Glossier built its brand on authentic customer engagement, effectively differentiating itself within the crowded beauty market. Emily Weiss, the founder and CEO, saw a flaw in the beauty industry’s approach of making customers feel like beginners. Instead, she created a beauty company that empowered its customers, letting them share experiences as a way to educate and activate others. This approach yielded fantastic results for Glossier: today, most customers find its products through social recommendations.
When writing about Brandless earlier this year, I saw a similar strategy. The CPG company listened to customers and used their social comments to help Brandless determine which products to offer next. Brandless started by relentlessly engaging customers, learning first hand about their needs, and then developed products to serve those needs — these real customer relationships turned into numerous organic social referrals.
4. Elevated services and experiences in stores drive foot traffic. Brick-and-mortar retail needs to evolve. The U.S. is oversaturated with stores, with almost twice the square footage of retail space per person than runner-up Australia and five times as much as Europe. Combined with the growth of e-commerce, retailers need to innovate ways to get more bodies in their doors.
Shoptalk presented a few in-store innovators. Ulta Beauty has always incorporated meaningful services to create a constant beat of foot traffic , offering salon services like haircuts and facials and product sampling in-store. The company grew top line revenue by 11% last year and net sales grew by over 22%, proving the services strategy works.
Alternatively, Nordstrom is piloting a new format of stores. Nordstrom Local are smaller footprint stores offering manicures and tailoring. Customers can try on clothes, but ultimately purchase items online to be shipped to their home.
For other retailers, the innovative “store service” is simply trying on the products. M. Gemi, a new women’s footwear brand, launched pop-up shops where customers try on shoes. The pop-up shops maximize space for customer engagement by not housing any inventory. Customers try on the shoes and purchases are fulfilled in 1-2 days, similar to e-commerce.
5. Exclusive products help multi-brand retailers compete with Amazon. Amazon has a lot going for it — Prime is one of the most successful rewards programs in retail and customers perceive Amazon as having the lowest price. These factors have made it harder for department stores to draw in customers like in years passed. So how do you keep your customers loyal if you’re a multi-brand retailer? The answer is exclusive products.
At ShopTalk, Gennette announced that Macy’s will grow its exclusive products (private label and product exclusives) from 29% to 40% in 2 years. Additionally, Macy’s plans to double its assortment on Macys.com. So, once it attracts a customer to its site, Macy’s can sell them anything they need and offer items not available elsewhere, giving customers more reasons to stay and shop versus clicking over to Amazon.

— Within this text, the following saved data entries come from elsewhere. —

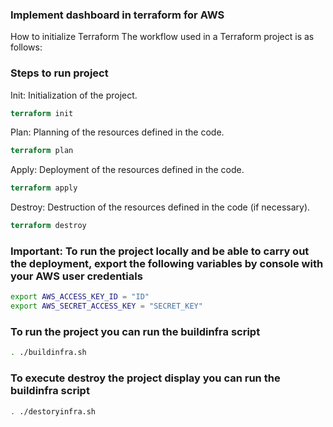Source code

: ### Implement dashboard in terraform for AWS

How to initialize Terraform
The workflow used in a Terraform project is as follows:


### Steps to run project

Init: Initialization of the project.

```terraform
terraform init
```
Plan: Planning of the resources defined in the code.

```terraform
terraform plan
```

Apply: Deployment of the resources defined in the code.

```terraform
terraform apply
```

Destroy: Destruction of the resources defined in the code (if necessary).

```terraform
terraform destroy
```

### Important: To run the project locally and be able to carry out the deployment, export the following variables by console with your AWS user credentials

```sh
export AWS_ACCESS_KEY_ID = "ID"
export AWS_SECRET_ACCESS_KEY = "SECRET_KEY"
```

### To run the project you can run the buildinfra script

```sh
. ./buildinfra.sh
```

### To execute destroy the project display you can run the buildinfra script

```sh
. ./destoryinfra.sh
```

Marc Lore, CEO of Walmart E-commerce, also mentioned that Walmart plans to acquire more brands to further differentiate its offering and attract more millennial customers. Currently, they plan is to house those brands under the Jet banner, which they are using to attract the urban millennial customer, a segment under-penetrated by the Walmart brand.
These five trends aren’t fleeting, and conferences like Shoptalk show the world that retail isn’t dying — rather, it’s an industry more determined than ever to adapt and thrive. Get ready for a new world where retailers are scrambling to outdo each other in all new ways, from in-store experiences to personalized e-commerce and innovative customer interactions.